In the mid 19th century, the ‘divide and rule’ concept of the British went into the heads of many people in India. As a result of this, they stopped several sects from places of worship. Such a sect of people, according to Ramdas Lamb, is a continuation of the 15th-century Bhakti movement.

Image courtsey: wikipedia

The People of Ramnami, those who tattooed the name ‘Ram‘ on their embodiment ever since they’re banished from entering some villages and places of worship. A man named Parasuram in the 19th century started this sect as he wanted to show devotion to God and put people who follow the tyrants to shame. The sect includes, not only one cast of people as some think. People from various backgrounds were there in this movement.

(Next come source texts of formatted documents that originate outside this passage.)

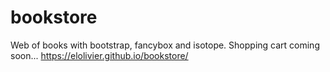 # bookstore
Web of books with bootstrap, fancybox and isotope. Shopping cart coming soon...
https://elolivier.github.io/bookstore/
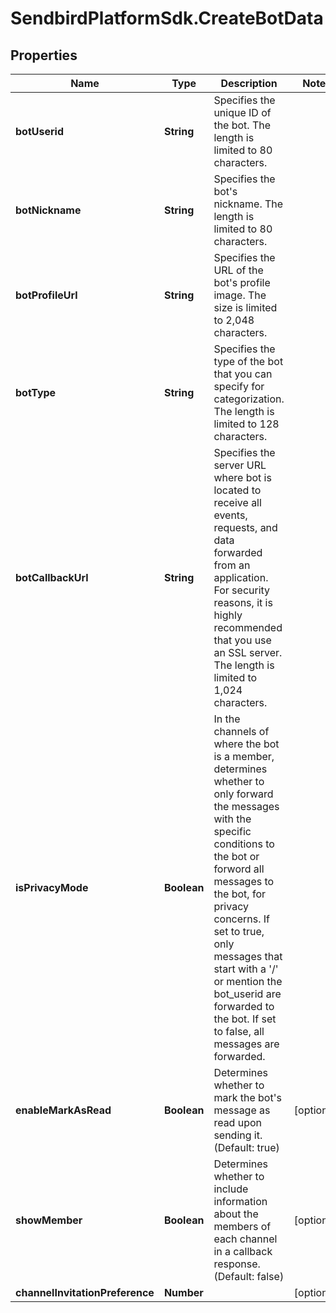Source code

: # SendbirdPlatformSdk.CreateBotData

## Properties

Name | Type | Description | Notes
------------ | ------------- | ------------- | -------------
**botUserid** | **String** | Specifies the unique ID of the bot. The length is limited to 80 characters. | 
**botNickname** | **String** | Specifies the bot&#39;s nickname. The length is limited to 80 characters. | 
**botProfileUrl** | **String** | Specifies the URL of the bot&#39;s profile image. The size is limited to 2,048 characters. | 
**botType** | **String** | Specifies the type of the bot that you can specify for categorization. The length is limited to 128 characters. | 
**botCallbackUrl** | **String** | Specifies the server URL where bot is located to receive all events, requests, and data forwarded from an application. For security reasons, it is highly recommended that you use an SSL server. The length is limited to 1,024 characters. | 
**isPrivacyMode** | **Boolean** | In the channels of where the bot is a member, determines whether to only forward the messages with the specific conditions to the bot or forword all messages to the bot, for privacy concerns. If set to true, only messages that start with a &#39;/&#39; or mention the bot_userid are forwarded to the bot. If set to false, all messages are forwarded. | 
**enableMarkAsRead** | **Boolean** | Determines whether to mark the bot&#39;s message as read upon sending it. (Default: true) | [optional] 
**showMember** | **Boolean** | Determines whether to include information about the members of each channel in a callback response. (Default: false) | [optional] 
**channelInvitationPreference** | **Number** |  | [optional]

Just because they’re tattooed doesn’t mean they’re primitive, they possess extraordinary philosophical side and consider The Ram as Formless, yet all forms, and they doesn’t need a temple for worship for their bodies are temples that the God dwells. This clearly emphasises that they’re a queer group to enslaved societies that they’re conveying a direct message to humanity that the body itself is a temple of the living God and that’s why they tattooed themselves only to convey this message to a society that lost its way to home.

The recent generation of this sect are not tattooed as of now that the banishment on them has been lifted up. Every year they gather in January at Sarsiwa village of Raipur District, Chattisgarh, during the three-day harvest festival and erect Jayosthambh (The Pillar of victory) with the name ‘Ram’ on its top. During this festival, the people here read Tulasidas’ Ramcharithmanas.